Meta $META plans to begin manufacturing its in-house AI chip, code-named Iris, in September, according to an internal memo reviewed by Reuters. Falling under the umbrella of Meta's MTIA program — short for Meta Training and Inference Accelerators — Iris is one of four planned chip generations aimed at strengthening the AI systems running on Facebook and Instagram.
According to the memo, the chip cleared its bug-testing phase in roughly six weeks without turning up any significant problems. Broadcom $AVGO is serving as Meta's design partner on the chip, while Taiwan Semiconductor Manufacturing Co. has been tapped to handle its fabrication. By building its own silicon, Meta is seeking to cut spending on compute and loosen its reliance on third-party chip vendors including Nvidia $NVDA and Advanced Micro Devices.
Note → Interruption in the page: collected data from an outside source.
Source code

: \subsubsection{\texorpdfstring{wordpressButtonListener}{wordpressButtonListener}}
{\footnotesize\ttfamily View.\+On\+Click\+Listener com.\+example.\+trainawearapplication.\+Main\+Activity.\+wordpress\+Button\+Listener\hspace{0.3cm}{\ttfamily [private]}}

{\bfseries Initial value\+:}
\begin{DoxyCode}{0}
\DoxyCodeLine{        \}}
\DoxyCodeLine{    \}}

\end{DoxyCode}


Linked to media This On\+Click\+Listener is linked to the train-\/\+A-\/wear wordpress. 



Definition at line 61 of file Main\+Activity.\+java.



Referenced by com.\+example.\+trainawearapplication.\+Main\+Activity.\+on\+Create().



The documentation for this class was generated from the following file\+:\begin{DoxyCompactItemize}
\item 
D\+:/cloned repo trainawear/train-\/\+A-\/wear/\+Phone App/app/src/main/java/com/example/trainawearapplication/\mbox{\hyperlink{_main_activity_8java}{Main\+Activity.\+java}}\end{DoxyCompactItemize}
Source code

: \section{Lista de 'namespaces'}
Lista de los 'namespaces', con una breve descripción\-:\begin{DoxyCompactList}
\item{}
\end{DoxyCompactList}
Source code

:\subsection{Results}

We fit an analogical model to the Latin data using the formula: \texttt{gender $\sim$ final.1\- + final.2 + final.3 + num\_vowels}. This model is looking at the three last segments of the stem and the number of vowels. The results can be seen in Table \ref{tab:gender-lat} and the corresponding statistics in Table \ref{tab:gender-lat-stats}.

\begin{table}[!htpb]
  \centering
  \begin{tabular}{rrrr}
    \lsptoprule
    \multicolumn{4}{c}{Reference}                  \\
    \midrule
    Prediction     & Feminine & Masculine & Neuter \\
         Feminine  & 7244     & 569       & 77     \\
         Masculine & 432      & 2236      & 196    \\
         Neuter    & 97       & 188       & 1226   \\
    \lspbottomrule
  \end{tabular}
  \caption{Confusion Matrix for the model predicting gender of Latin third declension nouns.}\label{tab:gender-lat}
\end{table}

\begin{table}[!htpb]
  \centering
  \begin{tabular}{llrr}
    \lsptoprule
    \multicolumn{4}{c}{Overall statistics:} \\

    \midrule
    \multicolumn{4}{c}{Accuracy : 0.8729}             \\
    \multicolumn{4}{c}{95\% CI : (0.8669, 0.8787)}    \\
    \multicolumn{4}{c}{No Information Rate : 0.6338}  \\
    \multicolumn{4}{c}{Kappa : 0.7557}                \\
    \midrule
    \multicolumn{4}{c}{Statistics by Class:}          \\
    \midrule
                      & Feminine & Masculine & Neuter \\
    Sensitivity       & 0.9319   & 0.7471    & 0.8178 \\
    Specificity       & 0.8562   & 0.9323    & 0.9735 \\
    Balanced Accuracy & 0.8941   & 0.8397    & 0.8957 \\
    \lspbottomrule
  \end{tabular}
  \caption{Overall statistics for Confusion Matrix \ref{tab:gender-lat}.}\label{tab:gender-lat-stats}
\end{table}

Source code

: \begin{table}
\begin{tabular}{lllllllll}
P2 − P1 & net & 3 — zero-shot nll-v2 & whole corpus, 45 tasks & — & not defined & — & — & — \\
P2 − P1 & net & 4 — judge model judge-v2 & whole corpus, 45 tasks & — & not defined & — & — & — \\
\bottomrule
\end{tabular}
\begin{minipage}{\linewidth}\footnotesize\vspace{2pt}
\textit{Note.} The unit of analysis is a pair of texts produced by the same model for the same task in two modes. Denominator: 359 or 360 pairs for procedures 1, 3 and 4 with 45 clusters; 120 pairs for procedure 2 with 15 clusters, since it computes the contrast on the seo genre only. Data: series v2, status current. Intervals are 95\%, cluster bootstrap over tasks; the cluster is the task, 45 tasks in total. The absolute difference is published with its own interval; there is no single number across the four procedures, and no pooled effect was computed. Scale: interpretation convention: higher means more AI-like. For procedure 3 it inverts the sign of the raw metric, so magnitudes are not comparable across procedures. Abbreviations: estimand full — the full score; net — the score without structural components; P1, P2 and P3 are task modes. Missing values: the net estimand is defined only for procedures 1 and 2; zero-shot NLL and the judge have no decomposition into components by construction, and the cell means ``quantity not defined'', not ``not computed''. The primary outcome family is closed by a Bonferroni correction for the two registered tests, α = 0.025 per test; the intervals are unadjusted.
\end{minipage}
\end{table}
March marked Iris's public debut, when Meta introduced it by its technical designation as part of a slate of four AI processors. That cadence — a new chip approximately every six months until 2027 — represents a significantly more aggressive schedule than the annual or slower release cycles common across the industry. Adopting the latest GPUs at Meta's scale "has been a heavy lift, and it has cost us time," the memo said.
The Iris chip is intended to supplement — not replace — the large volumes of GPUs Meta buys from Nvidia and AMD $AMD.
The chip production announcement is tied to a broader infrastructure push. The memo also outlined a two-step infrastructure expansion: seven gigawatts of computing capacity coming online in 2026, growing to 14 gigawatts by 2027. Meta's projected AI infrastructure spending for the year reaches as high as $145 billion.
Underpinning the expansion, the memo revealed that Meta has locked in extended supply contracts across several hardware categories: memory chips from Samsung Electronics, flash storage from Sandisk, and fiber-optic equipment from Sumitomo Electric. None of the three suppliers provided comment; Sandisk explicitly declined, while Samsung Electronics and Sumitomo Electric had not responded by press time. Meta likewise declined to comment.
The Iris production timeline fits into a broader custom silicon strategy Meta formalized with Broadcom earlier this year, when the two companies agreed to expand their partnership on custom AI chips through 2029, covering multiple MTIA generations. That deal included a commitment to deploy more than one gigawatt of computing capacity as an opening installment in a planned multi-gigawatt buildout. Meta has also struck a multiyear agreement with AMD to deploy up to six gigawatts of AMD Instinct GPUs, part of an effort to diversify its compute supply away from a single vendor.